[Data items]
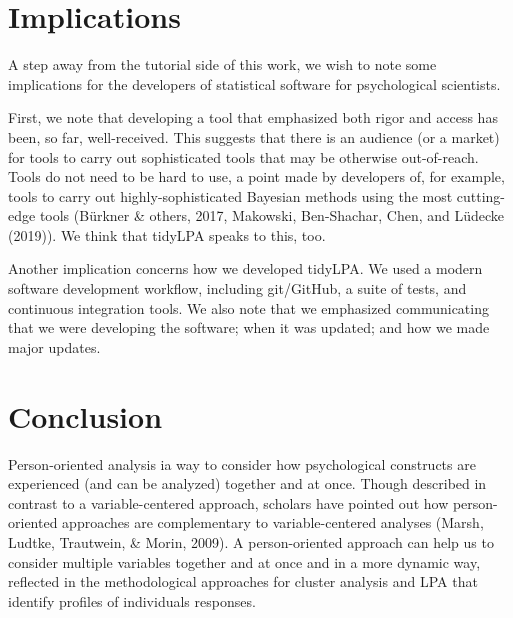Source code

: \documentclass[man]{apa6}
\begin{document}
\hypertarget{implications}{%
\section{Implications}\label{implications}}

A step away from the tutorial side of this work, we wish to note some implications
for the developers of statistical software for psychological scientists.

First, we note that developing a tool that emphasized both rigor and access has
been, so far, well-received. This suggests that there is an audience (or a
market) for tools to carry out sophisticated tools that may be otherwise
out-of-reach. Tools do not need to be hard to use, a point made by developers
of, for example, tools to carry out highly-sophisticated Bayesian methods using
the most cutting-edge tools (Bürkner \& others, 2017, Makowski, Ben-Shachar, Chen, and Lüdecke (2019)). We think
that tidyLPA speaks to this, too.

Another implication concerns how we developed tidyLPA. We used a modern software
development workflow, including git/GitHub, a suite of tests, and continuous
integration tools. We also note that we emphasized communicating that we were
developing the software; when it was updated; and how we made major updates.

\hypertarget{conclusion}{%
\section{Conclusion}\label{conclusion}}

Person-oriented analysis ia way to consider how psychological constructs are
experienced (and can be analyzed) together and at once. Though described in
contrast to a variable-centered approach, scholars have pointed out how
person-oriented approaches are complementary to variable-centered analyses
(Marsh, Ludtke, Trautwein, \& Morin, 2009). A person-oriented approach can help
us to consider multiple variables together and at once and in a more dynamic
way, reflected in the methodological approaches for cluster analysis and LPA
that identify profiles of individuals responses.
\end{document}
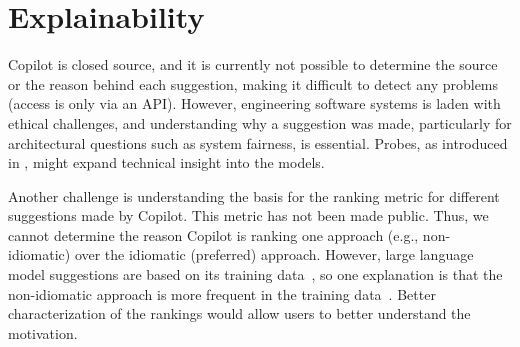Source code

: \section{Explainability}
\label{explain}
Copilot is closed source, and it is currently not possible to determine the source or the reason behind each suggestion, making it difficult to detect any problems (access is only via an API). 
However, engineering software systems is laden with ethical challenges, and understanding why a suggestion was made, particularly for architectural questions such as system fairness, is essential. 
Probes, as introduced in \cite{karmakar21}, might expand technical insight into the models.

Another challenge is understanding the basis for the ranking metric for different suggestions made by Copilot. This metric has not been made public. Thus, we cannot determine the reason Copilot is ranking one approach (e.g., non-idiomatic) over the idiomatic (preferred) approach. However, large language model suggestions are based on its training data~\cite{training_extraction}, so one explanation is that the non-idiomatic approach is more frequent in the training data~\cite{stochastic_parrots}. Better characterization of the rankings would allow users to better understand the motivation. 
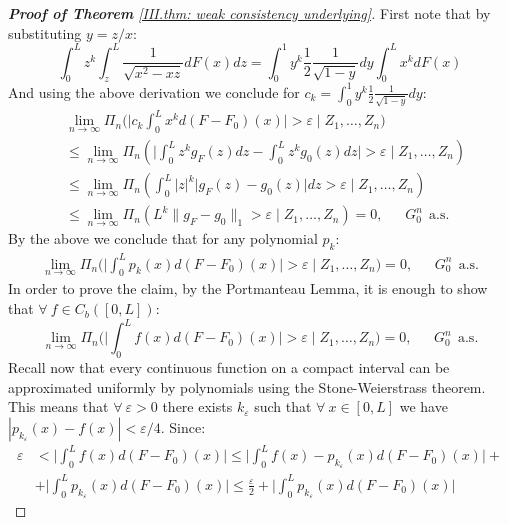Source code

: \begin{proof}[\hypertarget{III.proof weak consistency underlying}{\textbf{Proof of Theorem} \ref{III.thm: weak consistency underlying}}]
First note that by substituting $y = z/x$:
$$ \int_{0}^{L} z^k \int_{z}^{L} \frac{1}{\sqrt{x^2 -xz}} dF(x)dz = \int_{0}^{1}y^k \frac{1}{2} \frac{1}{\sqrt{1-y}}dy \int_{0}^{L} x^k dF(x)$$
And using the above derivation we conclude for $c_k = \int_{0}^{1}y^k \frac{1}{2} \frac{1}{\sqrt{1-y}}dy$:
\begin{align*}
    & \lim_{n \rightarrow \infty} \Pi_n \bigg( \bigg|c_k  \int_0^L x^k d(F - F_0) (x) \bigg| > \varepsilon \mid Z_1,\ldots,Z_n \bigg) \\
    &\leq \lim_{n \rightarrow \infty} \Pi_n \left(\bigg| \int_0^{L} z^k g_{\scriptscriptstyle{F}} (z) dz - \int_0^{L} z^k g_0 (z) dz \bigg| > \varepsilon \mid Z_1,\ldots,Z_n \right)  \\ 
    &\leq \lim_{n \rightarrow \infty} \Pi_n \left( \int_0^{L} |z|^k \big|g_{\scriptscriptstyle{F}} (z) - g_0 (z)\big| dz  > \varepsilon \mid Z_1,\ldots,Z_n \right)  \\
    &\leq \lim_{n \rightarrow \infty} \Pi_n (L^k \|g_{\scriptscriptstyle{F}} - g_0\|_1 > \varepsilon \mid Z_1,\ldots,Z_n ) = 0, \: \: \: \: \: \: \: G^n_0 \: \: \text{a.s.}
\end{align*}
By the above we conclude that for any polynomial $p_k$:
\begin{align}\label{III.eq: polynomial convergence}
\lim_{n \rightarrow \infty} \Pi_n \bigg( \bigg| \int_0^L p_k(x) d(F - F_0) (x) \bigg| > \varepsilon \mid Z_1,\ldots,Z_n \bigg) = 0, \: \: \: \: \: \: \:  G^n_0 \: \: \text{a.s.}
\end{align}
In order to prove the claim, by the Portmanteau Lemma, it is enough to show that $\forall \: f \in C_b([0,L])$:
$$ \lim_{n \rightarrow \infty} \Pi_n \bigg( \bigg| \int_0^L f(x) d(F - F_0) (x) \bigg| > \varepsilon \mid Z_1,\ldots,Z_n \bigg) = 0, \: \: \: \: \: \: \:  G^n_0 \: \: \text{a.s.}$$
Recall now that every continuous function on a compact interval can be approximated uniformly by polynomials using the Stone-Weierstrass theorem. This means that $\forall \: \varepsilon > 0$ there exists $k_\varepsilon$ such that $\forall \: x \in [0,L]$ we have $|p_{k_{\varepsilon}} (x) - f(x)| < \varepsilon/4$. Since:
\begin{align*}
    \varepsilon &< \bigg| \int_0^L f(x) d(F - F_0) (x) \bigg| \leq \bigg| \int_0^L f(x) - p_{k_{\varepsilon}}(x) d(F - F_0) (x) \bigg| +  \\ 
    &+ \bigg| \int_0^L p_{k_{\varepsilon}}(x) d(F - F_0) (x) \bigg| \leq \frac{\varepsilon}{2} + \bigg| \int_0^L p_{k_{\varepsilon}}(x) d(F - F_0) (x) \bigg| 

\end{align*}
\end{proof}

(EXERCISE):
From the records above, transcribe without alteration every line from the one with "Z_1,\ldots,Z_n \bigg) \\" to the one with "z^k g_0 (z)", inclusive.

(TASK RESULT):
    & \lim_{n \rightarrow \infty} \Pi_n \bigg( \bigg|c_k  \int_0^L x^k d(F - F_0) (x) \bigg| > \varepsilon \mid Z_1,\ldots,Z_n \bigg) \\
    &\leq \lim_{n \rightarrow \infty} \Pi_n \left(\bigg| \int_0^{L} z^k g_{\scriptscriptstyle{F}} (z) dz - \int_0^{L} z^k g_0 (z) dz \bigg| > \varepsilon \mid Z_1,\ldots,Z_n \right)  \\ 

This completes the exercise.